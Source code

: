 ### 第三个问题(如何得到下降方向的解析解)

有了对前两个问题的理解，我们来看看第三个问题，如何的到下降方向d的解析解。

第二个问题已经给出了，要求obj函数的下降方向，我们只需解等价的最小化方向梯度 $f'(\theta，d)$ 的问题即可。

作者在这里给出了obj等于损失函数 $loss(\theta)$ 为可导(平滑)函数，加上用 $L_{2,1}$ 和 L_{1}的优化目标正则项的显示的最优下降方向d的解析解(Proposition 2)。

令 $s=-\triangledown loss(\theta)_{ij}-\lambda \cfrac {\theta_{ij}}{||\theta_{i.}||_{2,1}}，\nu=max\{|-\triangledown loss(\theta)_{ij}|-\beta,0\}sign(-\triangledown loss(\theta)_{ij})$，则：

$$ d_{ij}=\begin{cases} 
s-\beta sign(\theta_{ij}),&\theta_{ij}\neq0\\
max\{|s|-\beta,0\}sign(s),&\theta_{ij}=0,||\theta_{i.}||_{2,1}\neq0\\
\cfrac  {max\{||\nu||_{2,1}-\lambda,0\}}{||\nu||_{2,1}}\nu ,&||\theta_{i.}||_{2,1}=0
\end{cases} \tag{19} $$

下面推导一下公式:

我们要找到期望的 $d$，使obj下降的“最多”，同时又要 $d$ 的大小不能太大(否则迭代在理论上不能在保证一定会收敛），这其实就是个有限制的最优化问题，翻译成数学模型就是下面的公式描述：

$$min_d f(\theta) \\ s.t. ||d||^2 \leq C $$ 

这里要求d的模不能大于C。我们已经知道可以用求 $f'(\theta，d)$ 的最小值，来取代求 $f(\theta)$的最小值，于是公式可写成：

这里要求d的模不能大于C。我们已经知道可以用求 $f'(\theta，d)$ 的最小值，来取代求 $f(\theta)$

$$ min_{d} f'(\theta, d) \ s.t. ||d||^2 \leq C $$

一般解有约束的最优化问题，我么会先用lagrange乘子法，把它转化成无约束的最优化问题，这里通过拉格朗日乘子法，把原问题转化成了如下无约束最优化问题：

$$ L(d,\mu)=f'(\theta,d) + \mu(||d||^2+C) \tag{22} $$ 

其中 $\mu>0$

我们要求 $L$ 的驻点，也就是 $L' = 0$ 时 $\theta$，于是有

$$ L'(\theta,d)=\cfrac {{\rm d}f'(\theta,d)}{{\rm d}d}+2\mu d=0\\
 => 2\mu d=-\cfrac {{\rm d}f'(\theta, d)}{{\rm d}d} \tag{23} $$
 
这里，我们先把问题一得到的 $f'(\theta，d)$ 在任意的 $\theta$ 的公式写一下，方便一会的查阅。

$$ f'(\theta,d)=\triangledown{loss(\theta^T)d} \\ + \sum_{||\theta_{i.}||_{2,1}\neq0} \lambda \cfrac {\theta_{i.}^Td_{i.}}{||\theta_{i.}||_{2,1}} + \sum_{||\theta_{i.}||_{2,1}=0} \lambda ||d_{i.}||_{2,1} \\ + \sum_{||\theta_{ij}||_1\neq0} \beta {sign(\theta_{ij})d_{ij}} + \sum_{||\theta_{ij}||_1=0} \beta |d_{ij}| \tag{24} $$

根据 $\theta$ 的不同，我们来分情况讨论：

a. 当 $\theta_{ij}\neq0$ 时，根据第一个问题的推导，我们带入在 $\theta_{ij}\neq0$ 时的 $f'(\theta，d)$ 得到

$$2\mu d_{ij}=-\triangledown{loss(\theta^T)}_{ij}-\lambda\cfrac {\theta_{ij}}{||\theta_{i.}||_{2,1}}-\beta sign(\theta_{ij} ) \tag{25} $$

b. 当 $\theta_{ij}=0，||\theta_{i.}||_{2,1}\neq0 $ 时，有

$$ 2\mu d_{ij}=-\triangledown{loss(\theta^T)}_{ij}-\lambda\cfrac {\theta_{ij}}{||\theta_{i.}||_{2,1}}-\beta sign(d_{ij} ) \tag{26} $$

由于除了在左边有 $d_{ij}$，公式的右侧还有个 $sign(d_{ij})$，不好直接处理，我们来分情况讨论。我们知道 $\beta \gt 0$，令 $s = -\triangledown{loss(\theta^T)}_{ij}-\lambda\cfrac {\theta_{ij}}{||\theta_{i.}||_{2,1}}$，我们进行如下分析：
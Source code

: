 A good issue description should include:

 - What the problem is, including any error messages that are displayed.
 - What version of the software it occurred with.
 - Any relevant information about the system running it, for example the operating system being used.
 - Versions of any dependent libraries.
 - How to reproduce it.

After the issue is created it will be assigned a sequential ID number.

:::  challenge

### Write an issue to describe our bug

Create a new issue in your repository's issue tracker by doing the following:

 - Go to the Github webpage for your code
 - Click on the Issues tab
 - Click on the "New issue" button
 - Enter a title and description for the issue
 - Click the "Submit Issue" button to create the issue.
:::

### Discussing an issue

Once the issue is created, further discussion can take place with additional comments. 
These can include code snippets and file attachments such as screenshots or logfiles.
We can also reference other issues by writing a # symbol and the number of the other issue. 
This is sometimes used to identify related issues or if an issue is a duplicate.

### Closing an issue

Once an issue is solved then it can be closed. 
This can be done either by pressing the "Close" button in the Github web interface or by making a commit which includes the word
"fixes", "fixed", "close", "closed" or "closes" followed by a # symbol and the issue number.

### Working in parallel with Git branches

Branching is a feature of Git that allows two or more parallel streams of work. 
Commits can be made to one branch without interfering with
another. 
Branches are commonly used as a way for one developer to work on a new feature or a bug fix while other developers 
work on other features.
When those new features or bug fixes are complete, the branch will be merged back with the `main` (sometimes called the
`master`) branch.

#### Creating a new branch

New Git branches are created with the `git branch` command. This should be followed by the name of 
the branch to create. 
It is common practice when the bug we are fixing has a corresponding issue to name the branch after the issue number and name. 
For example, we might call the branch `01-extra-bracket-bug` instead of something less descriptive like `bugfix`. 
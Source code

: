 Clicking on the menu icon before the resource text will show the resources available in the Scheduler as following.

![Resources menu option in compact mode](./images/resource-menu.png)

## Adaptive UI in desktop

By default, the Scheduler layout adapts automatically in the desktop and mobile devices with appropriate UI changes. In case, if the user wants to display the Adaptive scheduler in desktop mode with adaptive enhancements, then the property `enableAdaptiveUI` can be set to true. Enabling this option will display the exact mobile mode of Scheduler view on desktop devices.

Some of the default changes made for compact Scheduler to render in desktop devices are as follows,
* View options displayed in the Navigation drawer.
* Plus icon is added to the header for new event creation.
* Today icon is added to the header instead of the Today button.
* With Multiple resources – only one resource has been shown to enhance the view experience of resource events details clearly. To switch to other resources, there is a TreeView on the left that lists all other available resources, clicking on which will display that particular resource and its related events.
---------------
Task item: Through the line that holds "d) \ s.t. ||d||^2 \leq C $$", repeat the material above exactly, starting at its first line.

The completed task:
Source code

: ### 第三个问题(如何得到下降方向的解析解)

有了对前两个问题的理解，我们来看看第三个问题，如何的到下降方向d的解析解。

第二个问题已经给出了，要求obj函数的下降方向，我们只需解等价的最小化方向梯度 $f'(\theta，d)$ 的问题即可。

作者在这里给出了obj等于损失函数 $loss(\theta)$ 为可导(平滑)函数，加上用 $L_{2,1}$ 和 L_{1}的优化目标正则项的显示的最优下降方向d的解析解(Proposition 2)。

令 $s=-\triangledown loss(\theta)_{ij}-\lambda \cfrac {\theta_{ij}}{||\theta_{i.}||_{2,1}}，\nu=max\{|-\triangledown loss(\theta)_{ij}|-\beta,0\}sign(-\triangledown loss(\theta)_{ij})$，则：

$$ d_{ij}=\begin{cases} 
s-\beta sign(\theta_{ij}),&\theta_{ij}\neq0\\
max\{|s|-\beta,0\}sign(s),&\theta_{ij}=0,||\theta_{i.}||_{2,1}\neq0\\
\cfrac  {max\{||\nu||_{2,1}-\lambda,0\}}{||\nu||_{2,1}}\nu ,&||\theta_{i.}||_{2,1}=0
\end{cases} \tag{19} $$

下面推导一下公式:

我们要找到期望的 $d$，使obj下降的“最多”，同时又要 $d$ 的大小不能太大(否则迭代在理论上不能在保证一定会收敛），这其实就是个有限制的最优化问题，翻译成数学模型就是下面的公式描述：

$$min_d f(\theta) \\ s.t. ||d||^2 \leq C $$ 

这里要求d的模不能大于C。我们已经知道可以用求 $f'(\theta，d)$ 的最小值，来取代求 $f(\theta)$的最小值，于是公式可写成：

这里要求d的模不能大于C。我们已经知道可以用求 $f'(\theta，d)$ 的最小值，来取代求 $f(\theta)$

$$ min_{d} f'(\theta, d) \ s.t. ||d||^2 \leq C $$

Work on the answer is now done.